Job descriptions explain the duties of a job to an
employee but how do you ensure that the employee is completing these duties
at the level of performance required to ensure success in the job as well as
contributing positively to the company? Key Performance Indicators or
KPI’s attached to the job description provide that quantifiable measure.
The job description tells employees whatthey have to do and KPI’s tell
them how wellthey have to do it.
The KPI’s should be designed to reflect the overall
objectives of a business and its key drivers. If a core
competency of a business is it’s ability to service customers better than
its competitors then one KPI could be 98% customer satisfaction, or level of
service delivery as measured through customer surveys.
In setting Key Performance Indicators be careful not to
mix actions with results. For example a sales representative’s action
may be to visit clients in a given territory to promote a company’s products
or services. KPI’s would set the number of visits to existing
customers or new contacts required during a given period, the number of
sales closed or dollar value of product sold.
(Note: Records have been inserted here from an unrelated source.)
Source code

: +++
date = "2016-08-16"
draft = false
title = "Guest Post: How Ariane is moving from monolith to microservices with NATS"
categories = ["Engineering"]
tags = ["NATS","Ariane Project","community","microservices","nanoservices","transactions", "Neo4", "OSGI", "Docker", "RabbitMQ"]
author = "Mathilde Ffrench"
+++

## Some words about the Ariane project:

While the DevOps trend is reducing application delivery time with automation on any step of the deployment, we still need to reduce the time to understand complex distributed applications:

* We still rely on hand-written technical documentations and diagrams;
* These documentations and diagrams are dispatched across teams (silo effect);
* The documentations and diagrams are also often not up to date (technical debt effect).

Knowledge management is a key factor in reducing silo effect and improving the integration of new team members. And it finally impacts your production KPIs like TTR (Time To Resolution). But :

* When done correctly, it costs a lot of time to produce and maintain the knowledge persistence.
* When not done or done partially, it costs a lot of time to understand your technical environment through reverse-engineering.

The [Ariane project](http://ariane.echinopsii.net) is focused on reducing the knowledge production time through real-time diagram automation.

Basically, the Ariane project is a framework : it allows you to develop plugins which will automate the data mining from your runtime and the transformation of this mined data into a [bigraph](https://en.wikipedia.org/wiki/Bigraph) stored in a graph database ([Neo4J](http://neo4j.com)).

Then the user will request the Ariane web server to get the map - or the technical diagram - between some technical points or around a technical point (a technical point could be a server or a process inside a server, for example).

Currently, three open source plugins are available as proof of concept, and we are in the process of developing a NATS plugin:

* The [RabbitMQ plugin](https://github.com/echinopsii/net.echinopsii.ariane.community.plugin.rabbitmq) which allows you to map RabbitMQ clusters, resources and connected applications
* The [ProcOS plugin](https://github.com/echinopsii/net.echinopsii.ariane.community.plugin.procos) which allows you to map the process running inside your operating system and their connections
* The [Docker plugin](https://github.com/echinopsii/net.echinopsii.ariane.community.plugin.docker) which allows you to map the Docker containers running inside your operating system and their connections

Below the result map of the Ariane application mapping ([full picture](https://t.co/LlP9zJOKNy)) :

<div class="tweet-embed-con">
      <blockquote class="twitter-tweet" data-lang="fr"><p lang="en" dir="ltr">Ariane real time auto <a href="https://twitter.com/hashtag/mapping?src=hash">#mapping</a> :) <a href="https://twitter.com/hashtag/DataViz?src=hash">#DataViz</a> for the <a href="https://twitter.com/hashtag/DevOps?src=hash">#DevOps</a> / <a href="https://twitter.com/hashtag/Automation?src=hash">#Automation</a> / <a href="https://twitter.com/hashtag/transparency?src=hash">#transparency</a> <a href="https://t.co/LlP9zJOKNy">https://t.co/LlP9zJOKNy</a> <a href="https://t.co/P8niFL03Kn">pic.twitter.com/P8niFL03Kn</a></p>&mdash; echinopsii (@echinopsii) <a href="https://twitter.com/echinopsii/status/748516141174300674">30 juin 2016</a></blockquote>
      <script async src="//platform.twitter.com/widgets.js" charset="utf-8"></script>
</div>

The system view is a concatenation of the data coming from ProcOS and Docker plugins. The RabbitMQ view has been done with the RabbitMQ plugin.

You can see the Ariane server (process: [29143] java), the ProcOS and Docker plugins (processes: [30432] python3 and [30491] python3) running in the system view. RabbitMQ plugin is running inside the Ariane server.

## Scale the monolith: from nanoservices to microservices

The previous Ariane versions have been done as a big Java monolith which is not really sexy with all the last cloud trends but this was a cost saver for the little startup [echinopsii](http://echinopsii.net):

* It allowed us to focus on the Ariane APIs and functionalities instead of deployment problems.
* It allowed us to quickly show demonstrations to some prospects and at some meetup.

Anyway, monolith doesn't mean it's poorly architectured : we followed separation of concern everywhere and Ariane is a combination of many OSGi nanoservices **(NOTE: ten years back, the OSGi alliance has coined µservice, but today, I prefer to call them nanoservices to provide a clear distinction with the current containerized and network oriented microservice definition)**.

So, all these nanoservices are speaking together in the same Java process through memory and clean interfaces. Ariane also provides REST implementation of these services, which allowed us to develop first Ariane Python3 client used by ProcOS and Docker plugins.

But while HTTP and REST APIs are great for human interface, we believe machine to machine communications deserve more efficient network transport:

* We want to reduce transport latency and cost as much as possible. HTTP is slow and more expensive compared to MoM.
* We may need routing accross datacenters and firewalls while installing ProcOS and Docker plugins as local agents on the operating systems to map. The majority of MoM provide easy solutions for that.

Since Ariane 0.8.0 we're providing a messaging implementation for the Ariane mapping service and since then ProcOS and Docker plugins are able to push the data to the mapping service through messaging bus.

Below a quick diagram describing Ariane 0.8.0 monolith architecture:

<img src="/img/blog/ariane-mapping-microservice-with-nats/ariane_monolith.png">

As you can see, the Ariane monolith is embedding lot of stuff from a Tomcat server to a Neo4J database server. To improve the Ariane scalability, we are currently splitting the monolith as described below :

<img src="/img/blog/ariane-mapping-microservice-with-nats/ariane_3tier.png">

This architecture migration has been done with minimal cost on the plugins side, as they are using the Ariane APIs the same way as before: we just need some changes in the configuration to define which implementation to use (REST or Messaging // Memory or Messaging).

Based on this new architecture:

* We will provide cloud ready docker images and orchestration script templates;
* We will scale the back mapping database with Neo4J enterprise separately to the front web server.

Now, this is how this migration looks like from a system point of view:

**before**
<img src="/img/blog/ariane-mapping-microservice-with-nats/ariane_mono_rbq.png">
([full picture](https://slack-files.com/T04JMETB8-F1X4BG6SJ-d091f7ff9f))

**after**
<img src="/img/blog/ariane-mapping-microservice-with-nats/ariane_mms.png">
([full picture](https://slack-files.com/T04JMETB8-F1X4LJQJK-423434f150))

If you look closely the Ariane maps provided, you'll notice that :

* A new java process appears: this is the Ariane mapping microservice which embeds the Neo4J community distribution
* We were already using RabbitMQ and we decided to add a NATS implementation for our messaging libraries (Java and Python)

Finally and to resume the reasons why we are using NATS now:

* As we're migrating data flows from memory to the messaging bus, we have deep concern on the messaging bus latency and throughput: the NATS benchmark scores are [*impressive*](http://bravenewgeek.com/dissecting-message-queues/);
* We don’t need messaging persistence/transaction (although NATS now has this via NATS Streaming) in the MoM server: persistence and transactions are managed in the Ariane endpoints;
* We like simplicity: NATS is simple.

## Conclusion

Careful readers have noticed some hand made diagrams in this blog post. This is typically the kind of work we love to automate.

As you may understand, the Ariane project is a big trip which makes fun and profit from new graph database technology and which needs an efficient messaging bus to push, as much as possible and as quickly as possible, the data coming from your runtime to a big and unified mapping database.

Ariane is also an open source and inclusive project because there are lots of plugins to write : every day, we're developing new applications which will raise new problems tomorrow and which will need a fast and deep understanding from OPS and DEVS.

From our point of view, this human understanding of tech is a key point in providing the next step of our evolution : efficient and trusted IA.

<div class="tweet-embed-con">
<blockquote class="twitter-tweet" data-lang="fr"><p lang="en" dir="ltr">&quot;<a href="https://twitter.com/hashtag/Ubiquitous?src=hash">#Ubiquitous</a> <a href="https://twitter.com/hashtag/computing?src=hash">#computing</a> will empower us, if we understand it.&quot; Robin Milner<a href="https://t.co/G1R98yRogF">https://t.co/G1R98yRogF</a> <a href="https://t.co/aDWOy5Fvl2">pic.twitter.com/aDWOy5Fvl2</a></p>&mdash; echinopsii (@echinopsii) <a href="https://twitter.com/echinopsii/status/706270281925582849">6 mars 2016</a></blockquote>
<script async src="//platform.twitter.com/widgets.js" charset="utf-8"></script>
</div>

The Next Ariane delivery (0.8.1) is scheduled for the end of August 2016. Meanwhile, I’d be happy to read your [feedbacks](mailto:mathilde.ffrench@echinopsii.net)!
A customer service
person’s action may be answering customer queries and the performance might
be quantified in terms of the length of a call, the number of calls
abandoned before being answered or the number of calls waiting in a queue.
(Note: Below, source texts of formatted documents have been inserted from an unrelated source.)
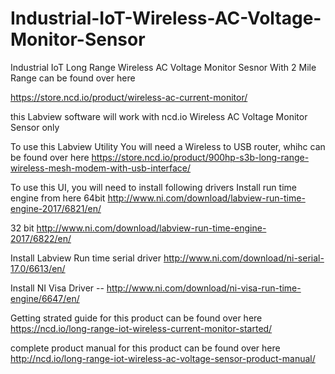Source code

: # Industrial-IoT-Wireless-AC-Voltage-Monitor-Sensor

Industrial IoT Long Range Wireless AC Voltage Monitor Sesnor With 2 Mile Range can be found over here

https://store.ncd.io/product/wireless-ac-current-monitor/

this Labview software will work with ncd.io Wireless AC Voltage Monitor Sensor only

To use this Labview Utility You will need a Wireless to USB router, whihc can be found over here https://store.ncd.io/product/900hp-s3b-long-range-wireless-mesh-modem-with-usb-interface/

To use this UI, you will need to install following drivers Install run time engine from here 64bit http://www.ni.com/download/labview-run-time-engine-2017/6821/en/

32 bit http://www.ni.com/download/labview-run-time-engine-2017/6822/en/

Install Labview Run time serial driver http://www.ni.com/download/ni-serial-17.0/6613/en/

Install NI Visa Driver -- http://www.ni.com/download/ni-visa-run-time-engine/6647/en/

Getting strated guide for this product can be found over here https://ncd.io/long-range-iot-wireless-current-monitor-started/

complete product manual for this product can be found over here http://ncd.io/long-range-iot-wireless-ac-voltage-sensor-product-manual/

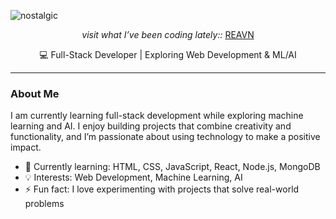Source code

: ![nostalgic](https://github.com/user-attachments/assets/fa6d24e8-8b19-4d5d-945b-f50401e56cc5)



<p align="center"> <i> visit what I’ve been coding lately:: </i> <a href="https://polyglotparrot.github.io/jump/" target="_blank" rel="noopener noreferrer">REAVN</a> </p>

<p align="center">
  💻 Full-Stack Developer | Exploring Web Development & ML/AI
</p>

---

### About Me

I am currently learning full-stack development while exploring machine learning and AI. I enjoy building projects that combine creativity and functionality, and I’m passionate about using technology to make a positive impact.

- 🌱 Currently learning: HTML, CSS, JavaScript, React, Node.js, MongoDB
- 💡 Interests: Web Development, Machine Learning, AI
- ⚡ Fun fact: I love experimenting with projects that solve real-world problems



















  



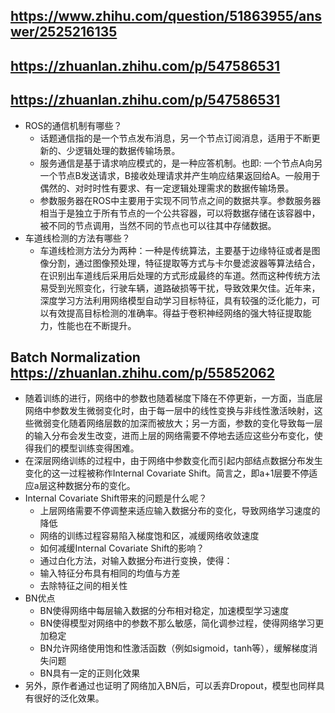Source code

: ## https://www.zhihu.com/question/51863955/answer/2525216135


## https://zhuanlan.zhihu.com/p/547586531

## https://zhuanlan.zhihu.com/p/547586531
+ ROS的通信机制有哪些？
  + 话题通信指的是一个节点发布消息，另一个节点订阅消息，适用于不断更新的、少逻辑处理的数据传输场景。
  + 服务通信是基于请求响应模式的，是一种应答机制。也即: 一个节点A向另一个节点B发送请求，B接收处理请求并产生响应结果返回给A。一般用于偶然的、对时时性有要求、有一定逻辑处理需求的数据传输场景。
  + 参数服务器在ROS中主要用于实现不同节点之间的数据共享。参数服务器相当于是独立于所有节点的一个公共容器，可以将数据存储在该容器中，被不同的节点调用，当然不同的节点也可以往其中存储数据。
+ 车道线检测的方法有哪些？
  + 车道线检测方法分为两种：一种是传统算法，主要基于边缘特征或者是图像分割，通过图像预处理，特征提取等方式与卡尔曼滤波器等算法结合，在识别出车道线后采用后处理的方式形成最终的车道。然而这种传统方法易受到光照变化，行驶车辆，道路破损等干扰，导致效果欠佳。近年来，深度学习方法利用网络模型自动学习目标特征，具有较强的泛化能力，可以有效提高目标检测的准确率。得益于卷积神经网络的强大特征提取能力，性能也在不断提升。

## Batch Normalization https://zhuanlan.zhihu.com/p/55852062
+ 随着训练的进行，网络中的参数也随着梯度下降在不停更新，一方面，当底层网络中参数发生微弱变化时，由于每一层中的线性变换与非线性激活映射，这些微弱变化随着网络层数的加深而被放大；另一方面，参数的变化导致每一层的输入分布会发生改变，进而上层的网络需要不停地去适应这些分布变化，使得我们的模型训练变得困难。
+ 在深层网络训练的过程中，由于网络中参数变化而引起内部结点数据分布发生变化的这一过程被称作Internal Covariate Shift。简言之，即a+1层要不停适应a层这种数据分布的变化。
+ Internal Covariate Shift带来的问题是什么呢？
  + 上层网络需要不停调整来适应输入数据分布的变化，导致网络学习速度的降低
  + 网络的训练过程容易陷入梯度饱和区，减缓网络收敛速度
  + 如何减缓Internal Covariate Shift的影响？
  + 通过白化方法，对输入数据分布进行变换，使得：
  + 输入特征分布具有相同的均值与方差
  + 去除特征之间的相关性
+ BN优点
  + BN使得网络中每层输入数据的分布相对稳定，加速模型学习速度
  + BN使得模型对网络中的参数不那么敏感，简化调参过程，使得网络学习更加稳定
  + BN允许网络使用饱和性激活函数（例如sigmoid，tanh等），缓解梯度消失问题
  + BN具有一定的正则化效果
+ 另外，原作者通过也证明了网络加入BN后，可以丢弃Dropout，模型也同样具有很好的泛化效果。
A receptionist answers the phone with the objective of presenting a
professional image for your company so you might fix a KPI of answering each
call within three rings.
Each KPI should have a title, a definition, a method of evaluation and a
stated target to aim for. For that sales representative you might want
to measure the increase in sales. Simply asking for an “increase in
sales” won’t work unless you are clear about how this will be defined, is it
the number of products sold or contracts signed over a given period or is it
the overall value. Then provide the number you expect.
Many duties your employees undertake are measurable but are they key to your
company’s success. When setting Key Performance Indicators, ensure that the
individuals KPI’s reflect the company’s overall KPI’s.
Limit them to those factors that are essential to the employee reaching his or
her goals and keep to a small number so that the employee can focus on
achieving them. There could be up to seven critical elements in an
employee’s job. These are duties of such importance, or such a large part of
the overall role, that an unacceptable performance would have significant
impact on the business. Identify these accomplishments, select which
measure to use and then assign weights or priorities.
A company goal may be to out perform customer expectations on delivery of
product. The Key Performance Indicator could be defined as "the number of
parcels delivered within the expected time frame as a percentage of total
parcels delivered" and a way to measure it has been set up by collecting the
information in a scanning system. The target could then be "Deliver
97% of parcels prior to expected delivery time.” Or “Reduce the
number of late deliveries by 5% per year." These are clear targets that
everyone will understand and be able to take specific action to accomplish.
Examples of KPI’s could be:
No more than 4 valid customer complaints per year, as determined by
the supervisor
No more than 3 errors per quarter, as spotted by the supervisor
No more than 5 orders per year(processed later than 10
working days from receipt)
Don’t forget to give effective and timely feedback and address employee’s
performance. People need to know how they are doing, what is working, and
what is not working. Feedback works best when it relates to specific
KPI’s as they provide a structured appraisal system which can help
employees feel good about their work and can provide an opportunity to
discuss any weaknesses or problems and help identify solutions.
Telling employees that they are doing well because they exceeded their goal
by 5 percent is more effective than simply saying “you're doing a good job.”